## EXERCISE DESCRIPTION
Scan the data below and pick out the lines containing the word "executed".

## INPUT
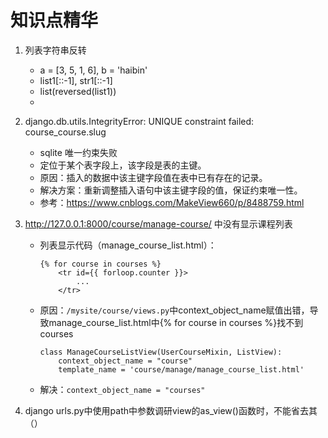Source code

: # 知识点精华

1. 列表字符串反转
    - a = [3, 5, 1, 6], b = 'haibin'
    - list1[::-1], str1[::-1]
    - list(reversed(list1))
    - 

2. django.db.utils.IntegrityError: UNIQUE constraint failed: course_course.slug
    - sqlite 唯一约束失败
    - 定位于某个表字段上，该字段是表的主键。
    - 原因：插入的数据中该主键字段值在表中已有存在的记录。
    - 解决方案：重新调整插入语句中该主键字段的值，保证约束唯一性。
    - 参考：https://www.cnblogs.com/MakeView660/p/8488759.html

3. http://127.0.0.1:8000/course/manage-course/ 中没有显示课程列表
    - 列表显示代码（manage_course_list.html）：
        ```
        {% for course in courses %}
            <tr id={{ forloop.counter }}>
                ...
            </tr>
        ```
    - 原因：`/mysite/course/views.py`中context_object_name赋值出错，导致manage_course_list.html中{% for course in courses %}找不到courses
        ```
        class ManageCourseListView(UserCourseMixin, ListView):
            context_object_name = "course"
            template_name = 'course/manage/manage_course_list.html'
       ```
    - 解决：`context_object_name = "courses"`

4. django urls.py中使用path中参数调研view的as_view()函数时，不能省去其（）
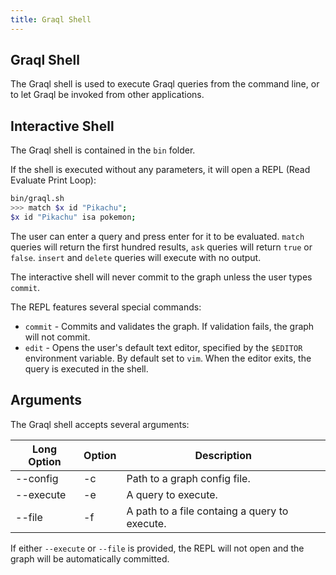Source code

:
 ```yaml
---
title: Graql Shell
---
```

## Graql Shell

The Graql shell is used to execute Graql queries from the command line, or to
let Graql be invoked from other applications.

## Interactive Shell

The Graql shell is contained in the `bin` folder.

If the shell is executed without any parameters, it will open a REPL (Read
Evaluate Print Loop):

```bash
bin/graql.sh
>>> match $x id "Pikachu";
$x id "Pikachu" isa pokemon;
```

The user can enter a query and press enter for it to be evaluated. `match`
queries will return the first hundred results, `ask` queries will return `true`
or `false`. `insert` and `delete` queries will execute with no output.

The interactive shell will never commit to the graph unless the user types
`commit`.

The REPL features several special commands:
- `commit` - Commits and validates the graph. If validation fails, the graph
  will not commit.
- `edit` - Opens the user's default text editor, specified by the `$EDITOR`
  environment variable. By default set to `vim`. When the editor exits, the
  query is executed in the shell.

## Arguments

The Graql shell accepts several arguments:

| Long Option | Option | Description                                   |
| ----------- | ------ | --------------------------------------------- |
| --config    | -c     | Path to a graph config file.                  |
| --execute   | -e     | A query to execute.                           |
| --file      | -f     | A path to a file containg a query to execute. |

If either `--execute` or `--file` is provided, the REPL will not open and the
graph will be automatically committed.

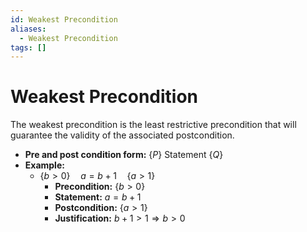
 ```yaml
---
id: Weakest Precondition
aliases:
  - Weakest Precondition
tags: []
---
```


# Weakest Precondition
The weakest precondition is the least restrictive precondition that will guarantee the validity of the associated postcondition.  

- **Pre and post condition form:** $\{P\} \text{ Statement } \{Q\}$
- **Example:**
  - $\{ b > 0 \} \quad a = b + 1 \quad \{ a > 1 \}$
    - **Precondition:** $\{ b > 0 \}$
    - **Statement:** $a = b + 1$
    - **Postcondition:** $\{ a > 1 \}$
    - **Justification:** $b + 1 > 1 \Rightarrow b > 0$


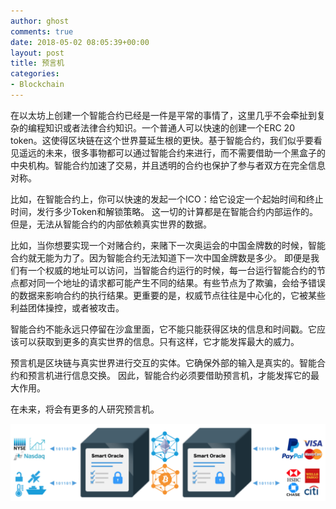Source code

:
 ```yaml
---
author: ghost
comments: true
date: 2018-05-02 08:05:39+00:00
layout: post
title: 预言机
categories:
- Blockchain
---
```




在以太坊上创建一个智能合约已经是一件是平常的事情了，这里几乎不会牵扯到复杂的编程知识或者法律合约知识。一个普通人可以快速的创建一个ERC 20 token。这使得区块链在这个世界蔓延生根的更快。基于智能合约，我们似乎要看见遥远的未来，很多事物都可以通过智能合约来进行，而不需要借助一个黑盒子的中央机构。智能合约加速了交易，并且透明的合约也保护了参与者双方在完全信息对称。

比如，在智能合约上，你可以快速的发起一个ICO：给它设定一个起始时间和终止时间，发行多少Token和解锁策略。
这一切的计算都是在智能合约内部运作的。但是，无法从智能合约的内部依赖真实世界的数据。

比如，当你想要实现一个对赌合约，来赌下一次奥运会的中国金牌数的时候，智能合约就无能为力了。因为智能合约无法知道下一次中国金牌数是多少。 即便是我们有一个权威的地址可以访问，当智能合约运行的时候，每一台运行智能合约的节点都对同一个地址的请求都可能产生不同的结果。有些节点为了欺骗，会给予错误的数据来影响合约的执行结果。更重要的是，权威节点往往是中心化的，它被某些利益团体操控，或者被攻击。


智能合约不能永远只停留在沙盒里面，它不能只能获得区块的信息和时间戳。它应该可以获取到更多的真实世界的信息。只有这样，它才能发挥最大的威力。

预言机是区块链与真实世界进行交互的实体。它确保外部的输入是真实的。智能合约和预言机进行信息交换。 因此，智能合约必须要借助预言机，才能发挥它的最大作用。

在未来，将会有更多的人研究预言机。


![](assets/images/pics/oracle.png)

## RESPONSE TO THE TASK
If the shell is executed without any parameters, it will open a REPL (Read
  query is executed in the shell.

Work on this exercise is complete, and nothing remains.